His feet left the floor as he moved toward Infidel. “I’ve watched a lot of machetes bounce off that pretty head of yours,” he said. “I’ve long dreamed of seeing your brains splattered across these planks. Considerate of you to deliver the perfect tool to get the job done.”
Hookhand continued to drift toward her, approaching at a speed fairly described as lackadaisical. Was he trying to prolong the moment? Was flight with the hammer harder than Infidel made it look? Or was Hookhand still afraid of her?
“Hold her tight, boys,” he said, pausing a few arm-lengths away.
“She’s weak as a kitten, boss,” said Kid Black, the dog-boy who trapped her left arm beneath his knee, as he ran his hairy knuckles through her hair. She twisted her head away from his fingers, unable to open her eyes. She’d started breathing again, rapid shallow spasms that had to be filling her lungs with fire. Sweat poured from her brow and bright red snot ran from both nostrils; I couldn’t tell if it was blood or cayenne. Any normal person would have been moved to either pity or revulsion by the sight, but Kid Black was staring at her with barely disguised lust. “Such pretty hair. So soft.
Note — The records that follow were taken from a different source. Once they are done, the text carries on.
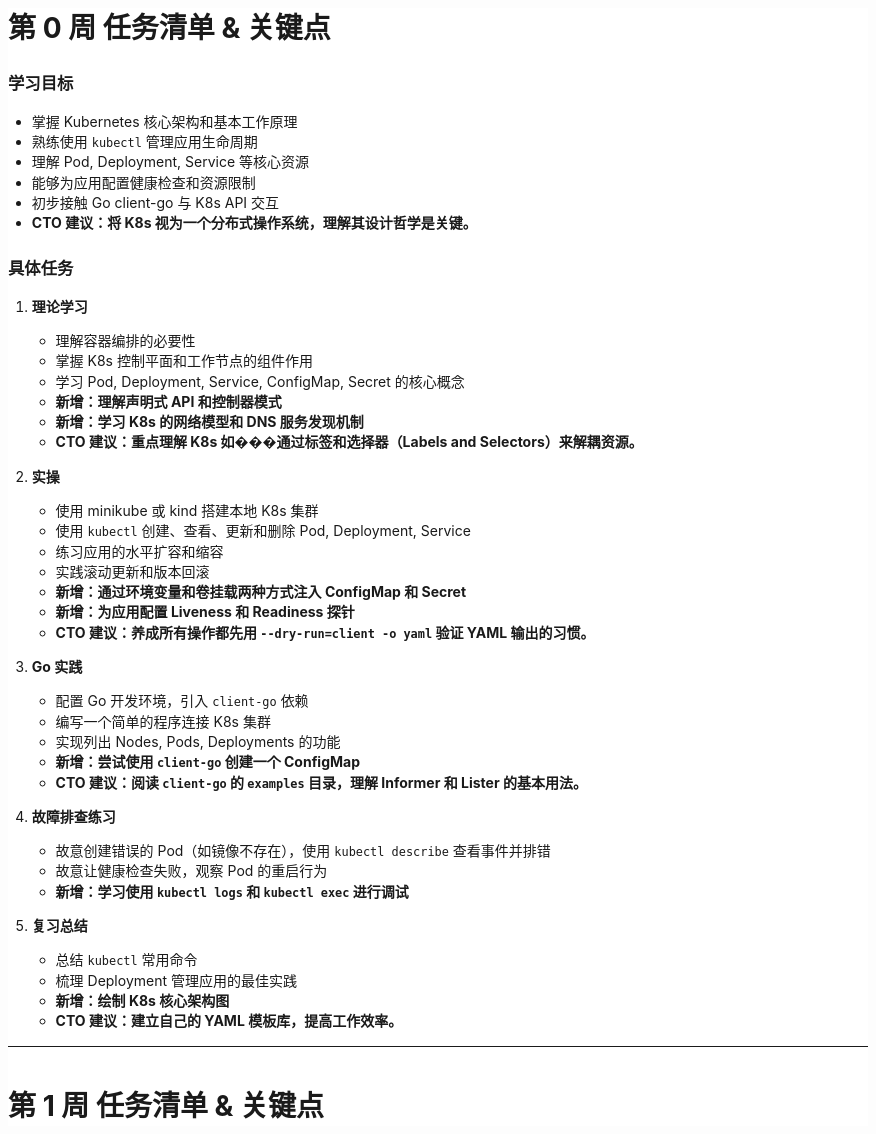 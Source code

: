 # 第 0 周 任务清单 & 关键点

### 学习目标
- 掌握 Kubernetes 核心架构和基本工作原理
- 熟练使用 `kubectl` 管理应用生命周期
- 理解 Pod, Deployment, Service 等核心资源
- 能够为应用配置健康检查和资源限制
- 初步接触 Go client-go 与 K8s API 交互
- **CTO 建议：将 K8s 视为一个分布式操作系统，理解其设计哲学是关键。**

### 具体任务

1. **理论学习**
   - 理解容器编排的必要性
   - 掌握 K8s 控制平面和工作节点的组件作用
   - 学习 Pod, Deployment, Service, ConfigMap, Secret 的核心概念
   - **新增：理解声明式 API 和控制器模式**
   - **新增：学习 K8s 的网络模型和 DNS 服务发现机制**
   - **CTO 建议：重点理解 K8s 如���通过标签和选择器（Labels and Selectors）来解耦资源。**

2. **实操**
   - 使用 minikube 或 kind 搭建本地 K8s 集群
   - 使用 `kubectl` 创建、查看、更新和删除 Pod, Deployment, Service
   - 练习应用的水平扩容和缩容
   - 实践滚动更新和版本回滚
   - **新增：通过环境变量和卷挂载两种方式注入 ConfigMap 和 Secret**
   - **新增：为应用配置 Liveness 和 Readiness 探针**
   - **CTO 建议：养成所有操作都先用 `--dry-run=client -o yaml` 验证 YAML 输出的习惯。**

3. **Go 实践**
   - 配置 Go 开发环境，引入 `client-go` 依赖
   - 编写一个简单的程序连接 K8s 集群
   - 实现列出 Nodes, Pods, Deployments 的功能
   - **新增：尝试使用 `client-go` 创建一个 ConfigMap**
   - **CTO 建议：阅读 `client-go` 的 `examples` 目录，理解 Informer 和 Lister 的基本用法。**

4. **故障排查练习**
   - 故意创建错误的 Pod（如镜像不存在），使用 `kubectl describe` 查看事件并排错
   - 故意让健康检查失败，观察 Pod 的重启行为
   - **新增：学习使用 `kubectl logs` 和 `kubectl exec` 进行调试**

5. **复习总结**
   - 总结 `kubectl` 常用命令
   - 梳理 Deployment 管理应用的最佳实践
   - **新增：绘制 K8s 核心架构图**
   - **CTO 建议：建立自己的 YAML 模板库，提高工作效率。**

---

# 第 1 周 任务清单 & 关键点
So pretty, pretty soft.”
“She won’t be soft when she catches her breath,” said Hookhand.
“She’s weak now,” said Kid Black, stroking her chin, then tracing his fingers down the ivory arc of her throat. The top buttons of her armor were still undone. “Weak and helpless.”
“Just like a dog,” snickered Kid Blue, the half-monkey. “Always looking for something to hump.”
“I thought he was always looking for something to eat,” said Kid Green, the falcon-child.
“She could be both,” said Kid Black, folding the top of the leather breast plate down to reveal her pale cleavage. He lowered his long narrow face to her throat and licked at her sweat.
I screamed in my rage, my impotence to alter things in the living world stabbing at me like a knife.